Cyrtlatherium canei had been erected based on two right lower molars by Freeman (1979) who considered it as a “symmetrodontan” kuehneotheriid. Sigogneau-Russell (2001) recognized the docodontan nature of Cyrtlatherium and suggested that this taxon is based on two milk teeth. Averianov (2004) corroborated the deciduous nature of the Cyrtlatherium premolars. He suggested that they are milk teeth of Simpsonodon oxfordensis, which would make Simpsonodon oxfordensis Kermack et al. 1987 a junior synonym of Cyrtlatherium canei. This suggestion is probable, but currently cannot be proven with certainty on the limited material base. Even if Simpsonodon will turn out to be a junior synonym of Cyrtlatherium, it appears reasonable to maintain Simpsonodon, because this name is widely introduced into the literature and Cyrtlatherium is rarely used, and a formal case needs to be placed at the International Commission of Zoological Nomenclature if the synonymy is corroborated. Based on our observations of the deciduous dentition of Haldanodon exspectatus, we confirm that “Peraiocynodon inexpectatus” and Cyrtlatherium canei are based on milk teeth as suggested by Butler (1939) and Averianov (2004) for the former and by Sigogneau-Russell (2001) and Averianov (2004) for the latter.

Conclusion

Haldanodon exspectatus exhibits the diphyodont replacement of the antemolar dentition as seen in crown mammals. The non-replacement of molars is probably linked to the complex molar crown pattern with precise occlusion, because the chewing apparatus would have lost its functionality with replacing molars. The mandible exhibits determinate growth which is attained when m5 is erupted; subsequently vestigial m6 fills the space between m5 and base of the ascending ramus.
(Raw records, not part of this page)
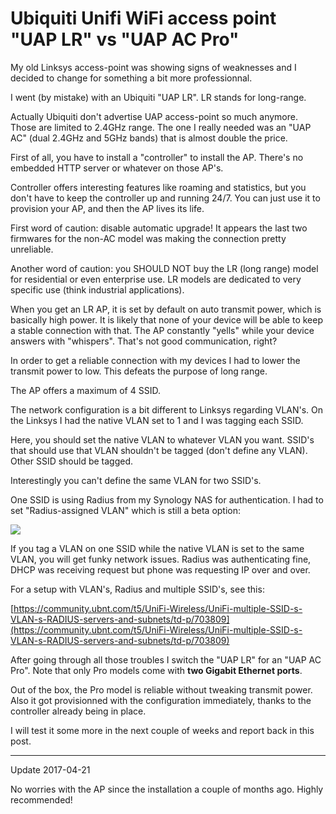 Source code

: # Ubiquiti Unifi WiFi access point "UAP LR" vs "UAP AC Pro"

My old Linksys access-point was showing signs of weaknesses and I decided to change for something a bit more professionnal.

I went (by mistake) with an Ubiquiti "UAP LR". LR stands for long-range.

Actually Ubiquiti don't advertise UAP access-point so much anymore. Those are limited to 2.4GHz range. The one I really needed was an "UAP AC" (dual 2.4GHz and 5GHz bands) that is almost double the price.

First of all, you have to install a "controller" to install the AP. There's no embedded HTTP server or whatever on those AP's.

Controller offers interesting features like roaming and statistics, but you don't have to keep the controller up and running 24/7. You can just use it to provision your AP, and then the AP lives its life.

First word of caution: disable automatic upgrade! It appears the last two firmwares for the non-AC model was making the connection pretty unreliable.

Another word of caution: you SHOULD NOT buy the LR (long range) model for residential or even enterprise use. LR models are dedicated to very specific use (think industrial applications).

When you get an LR AP, it is set by default on auto transmit power, which is basically high power. It is likely that none of your device will be able to keep a stable connection with that. The AP constantly "yells" while your device answers with "whispers". That's not good communication, right?

In order to get a reliable connection with my devices I had to lower the transmit power to low. This defeats the purpose of long range.

The AP offers a maximum of 4 SSID.

The network configuration is a bit different to Linksys regarding VLAN's. On the Linksys I had the native VLAN set to 1 and I was tagging each SSID.

Here, you should set the native VLAN to whatever VLAN you want. SSID's that should use that VLAN shouldn't be tagged (don't define any VLAN). Other SSID should be tagged.

Interestingly you can't define the same VLAN for two SSID's.

One SSID is using Radius from my Synology NAS for authentication. I had to set "Radius-assigned VLAN" which is still a beta option:

![](/Users/sw/Syncthing/Android/NOTES/Blogs/blog.wains.be/images/ubiquiti-vlan-radius.png)

If you tag a VLAN on one SSID while the native VLAN is set to the same VLAN, you will get funky network issues. Radius was authenticating fine, DHCP was receiving request but phone was requesting IP over and over.

For a setup with VLAN's, Radius and multiple SSID's, see this:

[https://community.ubnt.com/t5/UniFi-Wireless/UniFi-multiple-SSID-s-VLAN-s-RADIUS-servers-and-subnets/td-p/703809](https://community.ubnt.com/t5/UniFi-Wireless/UniFi-multiple-SSID-s-VLAN-s-RADIUS-servers-and-subnets/td-p/703809)

After going through all those troubles I switch the "UAP LR" for an "UAP AC Pro". Note that only Pro models come with **two Gigabit Ethernet ports**.

Out of the box, the Pro model is reliable without tweaking transmit power. Also it got provisionned with the configuration immediately, thanks to the controller already being in place.

I will test it some more in the next couple of weeks and report back in this post.

----

Update 2017-04-21

No worries with the AP since the installation a couple of months ago. Highly recommended!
The sequential replacement of premolars from front to back is a derived mammalian character, the alternating replacement of the incisors is plesiomorphic and seen on the non-mammalian synapsid stem lineage (Parrington 1936; Osborn and Crompton 1973). The upper canine is not the anterior-most tooth implanted in the maxilla (small peg-like maxillary incisors i5 and i6 are present), but occlusal relationship with the lower caniniform demonstrates its canine nature. During ontogeny, the Haldanodon mandible experiences considerable changes in shape with growth in the anterior region for accommodation of the larger permanent incisors and canine and additional growth at the origin of the ascending ramus for accommodation of m5-6. The adult dental formula of Haldanodon is 6I/4i, 1C/1c, 3P/3p, 5 M/5-6m, and that of the deciduous dentition ?dI/4di, 1dC/1dc, 4dP/4dp. Upper and lower second premolar positions are present in the deciduous dentition, but are not replaced after shedding (lost in the permanent dentition). The lower permanent tooth eruption sequence of Haldanodon is m1 → p1 + m2 → i2 + i4 → ?i1 + ?i3 → p3 + m3 → c + p4 + m4 → m5 → m6. The series of juvenile Haldanodon mandibles corroborates the earlier suggestions (Butler 1939; Averianov 2004) that “Peraiocynodon” and Cyrtlatherium are likely to be based on docodontan milk dentitions.